A estrutura do Federal Reserve foi meticulosamente desenhada para isolar a política monetária de pressões políticas. Governadores são nomeados para mandatos escalonados de 14 anos, atravessando diferentes governos, e a instituição é autofinanciada, não dependendo do Congresso para seu orçamento. Essa arquitetura permite ao Fed focar em seu duplo mandato de máximo emprego e estabilidade de preços, tomando decisões impopulares quando necessário, mas sempre visando a saúde econômica duradoura.

O cerco político ao Federal Reserve

A investigação criminal contra Jerome Powell, que se tornou pública em janeiro de 2026, centra-se em projetos de renovação de dois edifícios do Fed em Washington, com custos que ultrapassaram o orçamento inicial. Powell, no entanto, minimizou a ameaça de acusação penal ligada à obra, afirmando que a ação é um “pretexto” para pressionar o Fed a reduzir as taxas de juros, em linha com as demandas da administração Trump. O presidente, por sua vez, negou ter ordenado a investigação, embora tenha criticado publicamente a atuação de Powell.

Ex-presidentes do Fed, incluindo Alan Greenspan, Ben Bernanke e Janet Yellen, juntaram-se a ex-secretários do Tesouro em uma declaração conjunta, classificando a investigação como uma tentativa “sem precedentes” de minar a autonomia do banco central. Eles alertaram que o uso de ataques de natureza criminal contra autoridades monetárias é característico de países com instituições frágeis, com sérias consequências para a inflação e o funcionamento da economia. Essa disputa acirrada intensifica o debate institucional e lança dúvidas sobre a integridade do sistema, conforme observado por Jan Hatzius, economista-chefe do Goldman Sachs.
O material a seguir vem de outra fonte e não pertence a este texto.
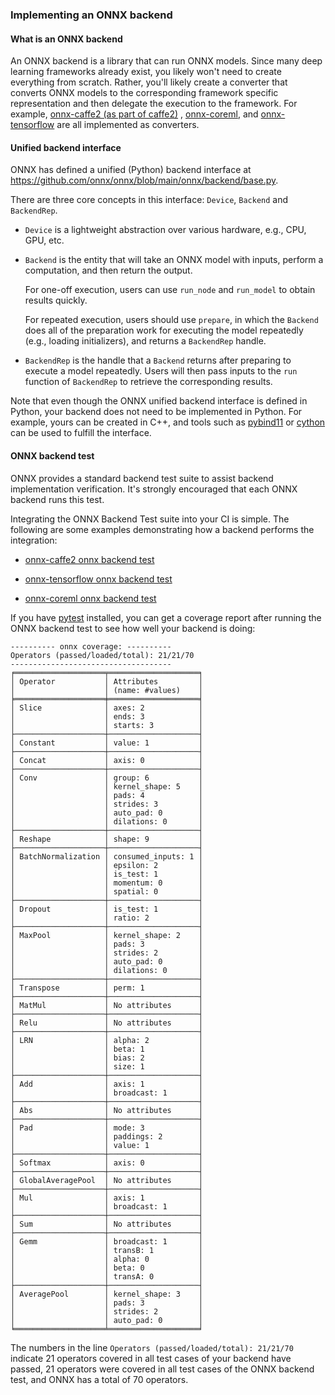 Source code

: <!--- SPDX-License-Identifier: Apache-2.0 -->

### Implementing an ONNX backend

#### What is an ONNX backend

An ONNX backend is a library that can run ONNX models. Since many deep learning frameworks already exist, you likely won't need to create everything from scratch. Rather, you'll likely create a converter that converts ONNX models to the corresponding framework specific representation and then delegate the execution to the framework. For example, [onnx-caffe2 (as part of caffe2)](https://github.com/caffe2/caffe2/tree/master/caffe2/python/onnx) , [onnx-coreml](https://github.com/onnx/onnx-coreml), and [onnx-tensorflow](https://github.com/onnx/onnx-tensorflow) are all implemented as converters.

#### Unified backend interface

ONNX has defined a unified (Python) backend interface at https://github.com/onnx/onnx/blob/main/onnx/backend/base.py.

There are three core concepts in this interface: `Device`, `Backend` and `BackendRep`.

- `Device` is a lightweight abstraction over various hardware, e.g., CPU, GPU, etc.

- `Backend` is the entity that will take an ONNX model with inputs, perform a computation, and then return the output.

  For one-off execution, users can use `run_node` and `run_model` to obtain results quickly.

  For repeated execution, users should use `prepare`, in which the `Backend` does all of the preparation work for executing the model repeatedly (e.g., loading initializers), and returns a `BackendRep` handle.

- `BackendRep` is the handle that a `Backend` returns after preparing to execute a model repeatedly. Users will then pass inputs to the `run` function of `BackendRep` to retrieve the corresponding results.

Note that even though the ONNX unified backend interface is defined in Python, your backend does not need to be implemented in Python. For example, yours can be created in C++, and tools such as [pybind11](https://github.com/pybind/pybind11) or [cython](http://cython.org/) can be used to fulfill the interface.

#### ONNX backend test

ONNX provides a standard backend test suite to assist backend implementation verification. It's strongly encouraged that each ONNX backend runs this test.

Integrating the ONNX Backend Test suite into your CI is simple. The following are some examples demonstrating how a backend performs the integration:

- [onnx-caffe2 onnx backend test](https://github.com/caffe2/caffe2/blob/master/caffe2/python/onnx/tests/onnx_backend_test.py)

- [onnx-tensorflow onnx backend test](https://github.com/onnx/onnx-tensorflow/blob/master/test/backend/test_onnx_backend.py)

- [onnx-coreml onnx backend test](https://github.com/onnx/onnx-coreml/blob/master/tests/onnx_backend_test.py)

If you have [pytest](https://docs.pytest.org/en/latest/) installed, you can get a coverage report after running the ONNX backend test to see how well your backend is doing:

```
---------- onnx coverage: ----------
Operators (passed/loaded/total): 21/21/70
------------------------------------
╒════════════════════╤════════════════════╕
│ Operator           │ Attributes         │
│                    │ (name: #values)    │
╞════════════════════╪════════════════════╡
│ Slice              │ axes: 2            │
│                    │ ends: 3            │
│                    │ starts: 3          │
├────────────────────┼────────────────────┤
│ Constant           │ value: 1           │
├────────────────────┼────────────────────┤
│ Concat             │ axis: 0            │
├────────────────────┼────────────────────┤
│ Conv               │ group: 6           │
│                    │ kernel_shape: 5    │
│                    │ pads: 4            │
│                    │ strides: 3         │
│                    │ auto_pad: 0        │
│                    │ dilations: 0       │
├────────────────────┼────────────────────┤
│ Reshape            │ shape: 9           │
├────────────────────┼────────────────────┤
│ BatchNormalization │ consumed_inputs: 1 │
│                    │ epsilon: 2         │
│                    │ is_test: 1         │
│                    │ momentum: 0        │
│                    │ spatial: 0         │
├────────────────────┼────────────────────┤
│ Dropout            │ is_test: 1         │
│                    │ ratio: 2           │
├────────────────────┼────────────────────┤
│ MaxPool            │ kernel_shape: 2    │
│                    │ pads: 3            │
│                    │ strides: 2         │
│                    │ auto_pad: 0        │
│                    │ dilations: 0       │
├────────────────────┼────────────────────┤
│ Transpose          │ perm: 1            │
├────────────────────┼────────────────────┤
│ MatMul             │ No attributes      │
├────────────────────┼────────────────────┤
│ Relu               │ No attributes      │
├────────────────────┼────────────────────┤
│ LRN                │ alpha: 2           │
│                    │ beta: 1            │
│                    │ bias: 2            │
│                    │ size: 1            │
├────────────────────┼────────────────────┤
│ Add                │ axis: 1            │
│                    │ broadcast: 1       │
├────────────────────┼────────────────────┤
│ Abs                │ No attributes      │
├────────────────────┼────────────────────┤
│ Pad                │ mode: 3            │
│                    │ paddings: 2        │
│                    │ value: 1           │
├────────────────────┼────────────────────┤
│ Softmax            │ axis: 0            │
├────────────────────┼────────────────────┤
│ GlobalAveragePool  │ No attributes      │
├────────────────────┼────────────────────┤
│ Mul                │ axis: 1            │
│                    │ broadcast: 1       │
├────────────────────┼────────────────────┤
│ Sum                │ No attributes      │
├────────────────────┼────────────────────┤
│ Gemm               │ broadcast: 1       │
│                    │ transB: 1          │
│                    │ alpha: 0           │
│                    │ beta: 0            │
│                    │ transA: 0          │
├────────────────────┼────────────────────┤
│ AveragePool        │ kernel_shape: 3    │
│                    │ pads: 3            │
│                    │ strides: 2         │
│                    │ auto_pad: 0        │
╘════════════════════╧════════════════════╛
```

The numbers in the line `Operators (passed/loaded/total): 21/21/70` indicate 21 operators covered in all test cases of your backend have passed, 21 operators were covered in all test cases of the ONNX backend test, and ONNX has a total of 70 operators.
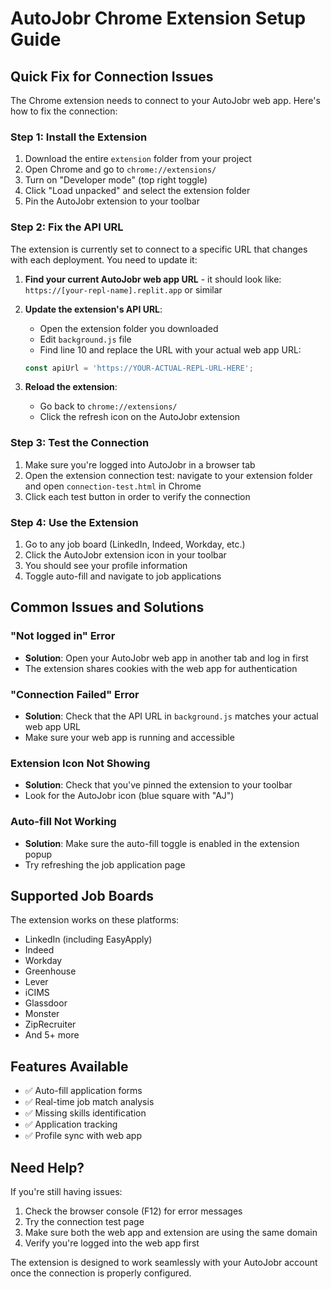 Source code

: # AutoJobr Chrome Extension Setup Guide

## Quick Fix for Connection Issues

The Chrome extension needs to connect to your AutoJobr web app. Here's how to fix the connection:

### Step 1: Install the Extension
1. Download the entire `extension` folder from your project
2. Open Chrome and go to `chrome://extensions/`
3. Turn on "Developer mode" (top right toggle)
4. Click "Load unpacked" and select the extension folder
5. Pin the AutoJobr extension to your toolbar

### Step 2: Fix the API URL
The extension is currently set to connect to a specific URL that changes with each deployment. You need to update it:

1. **Find your current AutoJobr web app URL** - it should look like:
   `https://[your-repl-name].replit.app` or similar

2. **Update the extension's API URL**:
   - Open the extension folder you downloaded
   - Edit `background.js` file
   - Find line 10 and replace the URL with your actual web app URL:
   ```javascript
   const apiUrl = 'https://YOUR-ACTUAL-REPL-URL-HERE';
   ```

3. **Reload the extension**:
   - Go back to `chrome://extensions/`
   - Click the refresh icon on the AutoJobr extension

### Step 3: Test the Connection
1. Make sure you're logged into AutoJobr in a browser tab
2. Open the extension connection test: navigate to your extension folder and open `connection-test.html` in Chrome
3. Click each test button in order to verify the connection

### Step 4: Use the Extension
1. Go to any job board (LinkedIn, Indeed, Workday, etc.)
2. Click the AutoJobr extension icon in your toolbar
3. You should see your profile information
4. Toggle auto-fill and navigate to job applications

## Common Issues and Solutions

### "Not logged in" Error
- **Solution**: Open your AutoJobr web app in another tab and log in first
- The extension shares cookies with the web app for authentication

### "Connection Failed" Error
- **Solution**: Check that the API URL in `background.js` matches your actual web app URL
- Make sure your web app is running and accessible

### Extension Icon Not Showing
- **Solution**: Check that you've pinned the extension to your toolbar
- Look for the AutoJobr icon (blue square with "AJ")

### Auto-fill Not Working
- **Solution**: Make sure the auto-fill toggle is enabled in the extension popup
- Try refreshing the job application page

## Supported Job Boards
The extension works on these platforms:
- LinkedIn (including EasyApply)
- Indeed
- Workday
- Greenhouse
- Lever
- iCIMS
- Glassdoor
- Monster
- ZipRecruiter
- And 5+ more

## Features Available
- ✅ Auto-fill application forms
- ✅ Real-time job match analysis
- ✅ Missing skills identification
- ✅ Application tracking
- ✅ Profile sync with web app

## Need Help?
If you're still having issues:
1. Check the browser console (F12) for error messages
2. Try the connection test page
3. Make sure both the web app and extension are using the same domain
4. Verify you're logged into the web app first

The extension is designed to work seamlessly with your AutoJobr account once the connection is properly configured.
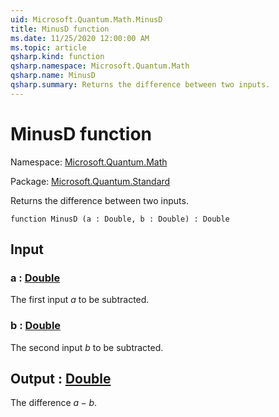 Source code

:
 ```yaml
---
uid: Microsoft.Quantum.Math.MinusD
title: MinusD function
ms.date: 11/25/2020 12:00:00 AM
ms.topic: article
qsharp.kind: function
qsharp.namespace: Microsoft.Quantum.Math
qsharp.name: MinusD
qsharp.summary: Returns the difference between two inputs.
---
```


# MinusD function

Namespace: [Microsoft.Quantum.Math](xref:Microsoft.Quantum.Math)

Package: [Microsoft.Quantum.Standard](https://nuget.org/packages/Microsoft.Quantum.Standard)


Returns the difference between two inputs.

```qsharp
function MinusD (a : Double, b : Double) : Double
```


## Input

### a : [Double](xref:microsoft.quantum.user-guide.language.types)

The first input $a$ to be subtracted.


### b : [Double](xref:microsoft.quantum.user-guide.language.types)

The second input $b$ to be subtracted.



## Output : [Double](xref:microsoft.quantum.user-guide.language.types)

The difference $a - b$. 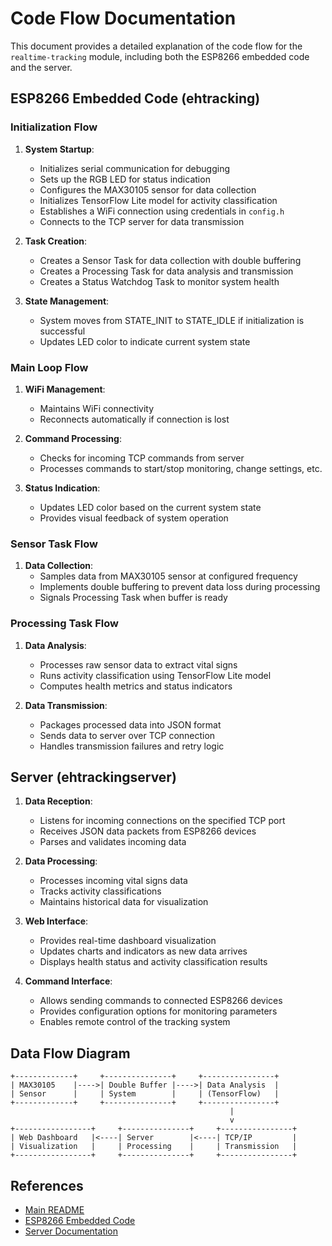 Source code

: # Code Flow Documentation

This document provides a detailed explanation of the code flow for the `realtime-tracking` module, including both the ESP8266 embedded code and the server.

## ESP8266 Embedded Code (ehtracking)

### Initialization Flow

1. **System Startup**:

    - Initializes serial communication for debugging
    - Sets up the RGB LED for status indication
    - Configures the MAX30105 sensor for data collection
    - Initializes TensorFlow Lite model for activity classification
    - Establishes a WiFi connection using credentials in `config.h`
    - Connects to the TCP server for data transmission

2. **Task Creation**:

    - Creates a Sensor Task for data collection with double buffering
    - Creates a Processing Task for data analysis and transmission
    - Creates a Status Watchdog Task to monitor system health

3. **State Management**:
    - System moves from STATE_INIT to STATE_IDLE if initialization is successful
    - Updates LED color to indicate current system state

### Main Loop Flow

1. **WiFi Management**:

    - Maintains WiFi connectivity
    - Reconnects automatically if connection is lost

2. **Command Processing**:

    - Checks for incoming TCP commands from server
    - Processes commands to start/stop monitoring, change settings, etc.

3. **Status Indication**:
    - Updates LED color based on the current system state
    - Provides visual feedback of system operation

### Sensor Task Flow

1. **Data Collection**:
    - Samples data from MAX30105 sensor at configured frequency
    - Implements double buffering to prevent data loss during processing
    - Signals Processing Task when buffer is ready

### Processing Task Flow

1. **Data Analysis**:

    - Processes raw sensor data to extract vital signs
    - Runs activity classification using TensorFlow Lite model
    - Computes health metrics and status indicators

2. **Data Transmission**:
    - Packages processed data into JSON format
    - Sends data to server over TCP connection
    - Handles transmission failures and retry logic

## Server (ehtrackingserver)

1. **Data Reception**:

    - Listens for incoming connections on the specified TCP port
    - Receives JSON data packets from ESP8266 devices
    - Parses and validates incoming data

2. **Data Processing**:

    - Processes incoming vital signs data
    - Tracks activity classifications
    - Maintains historical data for visualization

3. **Web Interface**:

    - Provides real-time dashboard visualization
    - Updates charts and indicators as new data arrives
    - Displays health status and activity classification results

4. **Command Interface**:
    - Allows sending commands to connected ESP8266 devices
    - Provides configuration options for monitoring parameters
    - Enables remote control of the tracking system

## Data Flow Diagram

```
+-------------+     +---------------+     +----------------+
| MAX30105    |---->| Double Buffer |---->| Data Analysis  |
| Sensor      |     | System        |     | (TensorFlow)   |
+-------------+     +---------------+     +----------------+
                                                 |
                                                 v
+-----------------+     +---------------+     +----------------+
| Web Dashboard   |<----| Server        |<----| TCP/IP         |
| Visualization   |     | Processing    |     | Transmission   |
+-----------------+     +---------------+     +----------------+
```


## References

-   [Main README](../README.md)
-   [ESP8266 Embedded Code](../ehtracking/README.md)
-   [Server Documentation](../ehtrackingserver/README.md)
Impactos na economia e confiança global

A erosão da independência do Fed pode ter ramificações profundas, tanto para a economia americana quanto para a global. Historicamente, a intervenção política na política monetária já resultou em desastres. Na década de 1970, o presidente Richard Nixon pressionou o então presidente do Fed, Arthur Burns, a cortar os juros para impulsionar sua reeleição, resultando em um salto da inflação de 5,3% em 1970 para 11,8% em 1974. Esse precedente serve como um alerta claro dos perigos de uma política monetária submetida a imperativos políticos.

Analistas e chefes de grandes bancos centrais, como o ex-presidente do Banco Central Europeu Jean-Claude Trichet, alertam que a politização da política monetária representa um risco direto à estabilidade financeira internacional, podendo elevar a vulnerabilidade econômica, afetar a confiança dos investidores e ampliar a instabilidade nos mercados. A credibilidade do dólar, que sustenta o sistema financeiro internacional, depende da percepção de que o Fed é neutro e guiado por critérios técnicos. Uma Fed comprometida politicamente poderia abalar essa confiança, com repercussões globais.

A luta pela independência do Federal Reserve é, portanto, mais do que um embate político interno; é um teste crucial para a integridade das instituições democráticas e para a estabilidade econômica mundial. A capacidade do Fed de manter sua autonomia diante de pressões políticas será fundamental para a confiança nos mercados e para a resiliência da economia global nos próximos anos.